Data provided>

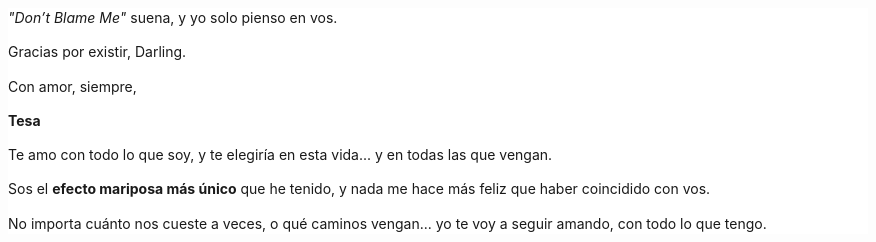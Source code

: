   <div class="seccion">
    <p><em>"Don’t Blame Me"</em> suena, y yo solo pienso en vos.</p>
  </div>

  <div class="seccion">
    <p>Gracias por existir, Darling.</p>
    <p>Con amor, siempre,</p>
    <p><strong>Tesa</strong></p>
  </div>

  <div class="seccion">
    <p>Te amo con todo lo que soy, y te elegiría en esta vida... y en todas las que vengan.</p>
    <p>Sos el <strong>efecto mariposa más único</strong> que he tenido, y nada me hace más feliz que haber coincidido con vos.</p>
    <p>No importa cuánto nos cueste a veces, o qué caminos vengan... yo te voy a seguir amando, con todo lo que tengo.</p>
  </div>

  
  <audio autoplay loop hidden id="miAudio">
    <source src="https://voca.ro/16hoy6zNImhG" type="audio/mpeg">
    Tu navegador no soporta la reproducción de audio.
  </audio>

  <script>
    window.onload = function() {
      const audio = document.getElementById("miAudio");
      audio.volume = 0.15;
    }
  </script>
</body>
</html>
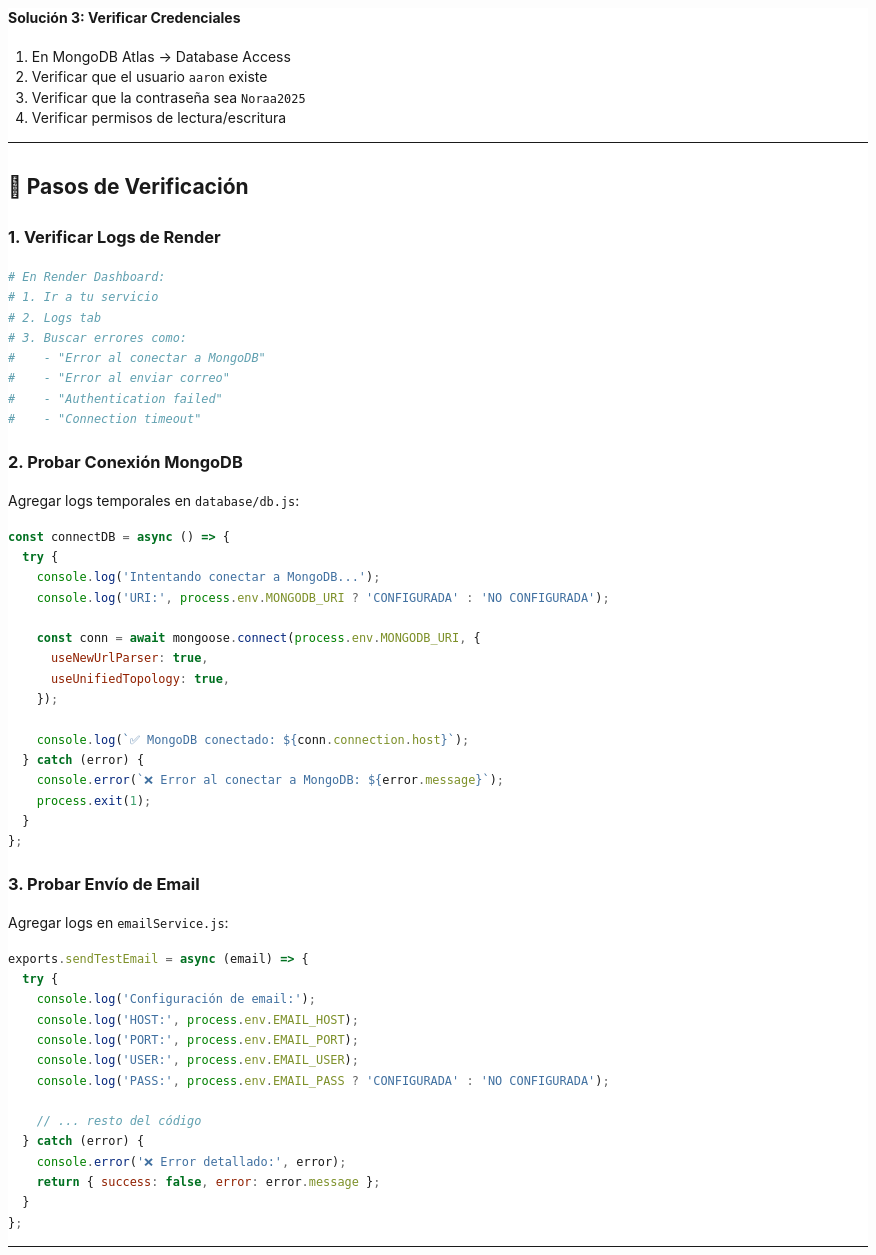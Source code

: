 #### Solución 3: Verificar Credenciales
1. En MongoDB Atlas → Database Access
2. Verificar que el usuario `aaron` existe
3. Verificar que la contraseña sea `Noraa2025`
4. Verificar permisos de lectura/escritura

---

## 🔧 Pasos de Verificación

### 1. Verificar Logs de Render
```bash
# En Render Dashboard:
# 1. Ir a tu servicio
# 2. Logs tab
# 3. Buscar errores como:
#    - "Error al conectar a MongoDB"
#    - "Error al enviar correo"
#    - "Authentication failed"
#    - "Connection timeout"
```

### 2. Probar Conexión MongoDB
Agregar logs temporales en `database/db.js`:
```javascript
const connectDB = async () => {
  try {
    console.log('Intentando conectar a MongoDB...');
    console.log('URI:', process.env.MONGODB_URI ? 'CONFIGURADA' : 'NO CONFIGURADA');
    
    const conn = await mongoose.connect(process.env.MONGODB_URI, {
      useNewUrlParser: true,
      useUnifiedTopology: true,
    });

    console.log(`✅ MongoDB conectado: ${conn.connection.host}`);
  } catch (error) {
    console.error(`❌ Error al conectar a MongoDB: ${error.message}`);
    process.exit(1);
  }
};
```

### 3. Probar Envío de Email
Agregar logs en `emailService.js`:
```javascript
exports.sendTestEmail = async (email) => {
  try {
    console.log('Configuración de email:');
    console.log('HOST:', process.env.EMAIL_HOST);
    console.log('PORT:', process.env.EMAIL_PORT);
    console.log('USER:', process.env.EMAIL_USER);
    console.log('PASS:', process.env.EMAIL_PASS ? 'CONFIGURADA' : 'NO CONFIGURADA');
    
    // ... resto del código
  } catch (error) {
    console.error('❌ Error detallado:', error);
    return { success: false, error: error.message };
  }
};
```

---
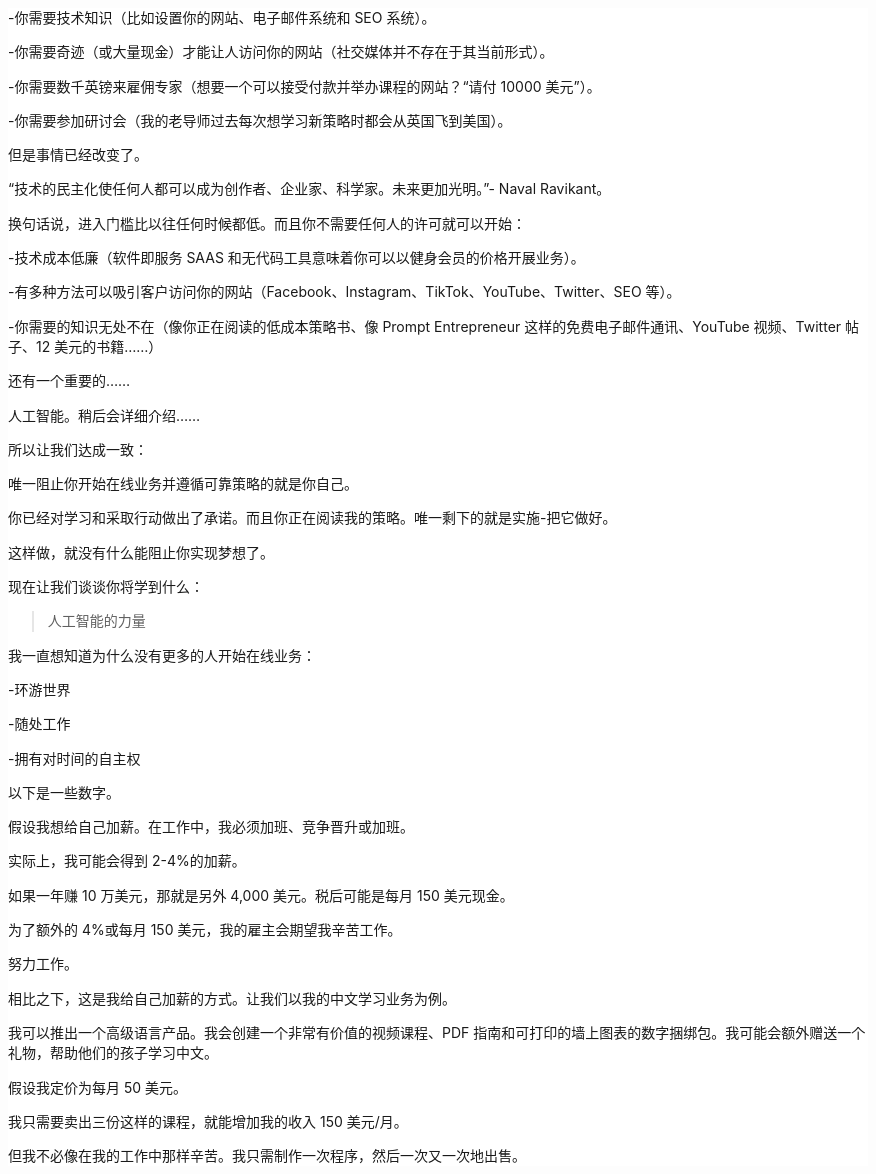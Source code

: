 -你需要技术知识（比如设置你的网站、电子邮件系统和 SEO 系统）。

-你需要奇迹（或大量现金）才能让人访问你的网站（社交媒体并不存在于其当前形式）。

-你需要数千英镑来雇佣专家（想要一个可以接受付款并举办课程的网站？“请付 10000 美元”）。

-你需要参加研讨会（我的老导师过去每次想学习新策略时都会从英国飞到美国）。

但是事情已经改变了。

“技术的民主化使任何人都可以成为创作者、企业家、科学家。未来更加光明。”- Naval Ravikant。

换句话说，进入门槛比以往任何时候都低。而且你不需要任何人的许可就可以开始：

-技术成本低廉（软件即服务 SAAS 和无代码工具意味着你可以以健身会员的价格开展业务）。

-有多种方法可以吸引客户访问你的网站（Facebook、Instagram、TikTok、YouTube、Twitter、SEO 等）。

-你需要的知识无处不在（像你正在阅读的低成本策略书、像 Prompt Entrepreneur 这样的免费电子邮件通讯、YouTube 视频、Twitter 帖子、12 美元的书籍……）

还有一个重要的……

人工智能。稍后会详细介绍……

所以让我们达成一致：

唯一阻止你开始在线业务并遵循可靠策略的就是你自己。

你已经对学习和采取行动做出了承诺。而且你正在阅读我的策略。唯一剩下的就是实施-把它做好。

这样做，就没有什么能阻止你实现梦想了。

现在让我们谈谈你将学到什么：

> 人工智能的力量

我一直想知道为什么没有更多的人开始在线业务：

-环游世界

-随处工作

-拥有对时间的自主权

以下是一些数字。

假设我想给自己加薪。在工作中，我必须加班、竞争晋升或加班。

实际上，我可能会得到 2-4%的加薪。

如果一年赚 10 万美元，那就是另外 4,000 美元。税后可能是每月 150 美元现金。

为了额外的 4%或每月 150 美元，我的雇主会期望我辛苦工作。

努力工作。

相比之下，这是我给自己加薪的方式。让我们以我的中文学习业务为例。

我可以推出一个高级语言产品。我会创建一个非常有价值的视频课程、PDF 指南和可打印的墙上图表的数字捆绑包。我可能会额外赠送一个礼物，帮助他们的孩子学习中文。

假设我定价为每月 50 美元。

我只需要卖出三份这样的课程，就能增加我的收入 150 美元/月。

但我不必像在我的工作中那样辛苦。我只需制作一次程序，然后一次又一次地出售。

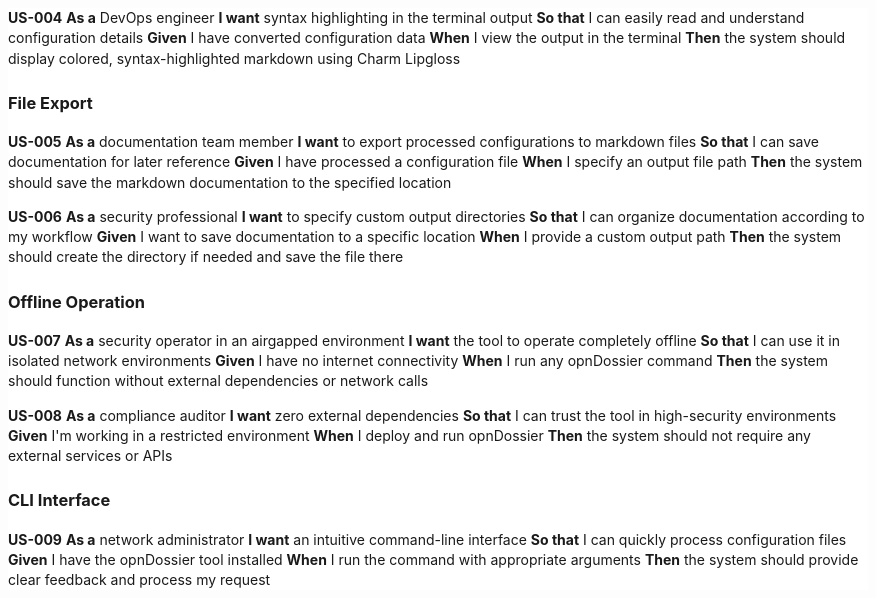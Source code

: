 **US-004**
**As a** DevOps engineer
**I want** syntax highlighting in the terminal output
**So that** I can easily read and understand configuration details
**Given** I have converted configuration data
**When** I view the output in the terminal
**Then** the system should display colored, syntax-highlighted markdown using Charm Lipgloss

### File Export

**US-005**
**As a** documentation team member
**I want** to export processed configurations to markdown files
**So that** I can save documentation for later reference
**Given** I have processed a configuration file
**When** I specify an output file path
**Then** the system should save the markdown documentation to the specified location

**US-006**
**As a** security professional
**I want** to specify custom output directories
**So that** I can organize documentation according to my workflow
**Given** I want to save documentation to a specific location
**When** I provide a custom output path
**Then** the system should create the directory if needed and save the file there

### Offline Operation

**US-007**
**As a** security operator in an airgapped environment
**I want** the tool to operate completely offline
**So that** I can use it in isolated network environments
**Given** I have no internet connectivity
**When** I run any opnDossier command
**Then** the system should function without external dependencies or network calls

**US-008**
**As a** compliance auditor
**I want** zero external dependencies
**So that** I can trust the tool in high-security environments
**Given** I'm working in a restricted environment
**When** I deploy and run opnDossier
**Then** the system should not require any external services or APIs

### CLI Interface

**US-009**
**As a** network administrator
**I want** an intuitive command-line interface
**So that** I can quickly process configuration files
**Given** I have the opnDossier tool installed
**When** I run the command with appropriate arguments
**Then** the system should provide clear feedback and process my request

Exercise aim> Among the entries above, the line containing "zero external dependencies", the line containing "with appropriate arguments", and all lines between them are to be restated word for word; nothing else belongs in the reply.

Exercise result>
**I want** zero external dependencies
**So that** I can trust the tool in high-security environments
**Given** I'm working in a restricted environment
**When** I deploy and run opnDossier
**Then** the system should not require any external services or APIs

### CLI Interface

**US-009**
**As a** network administrator
**I want** an intuitive command-line interface
**So that** I can quickly process configuration files
**Given** I have the opnDossier tool installed
**When** I run the command with appropriate arguments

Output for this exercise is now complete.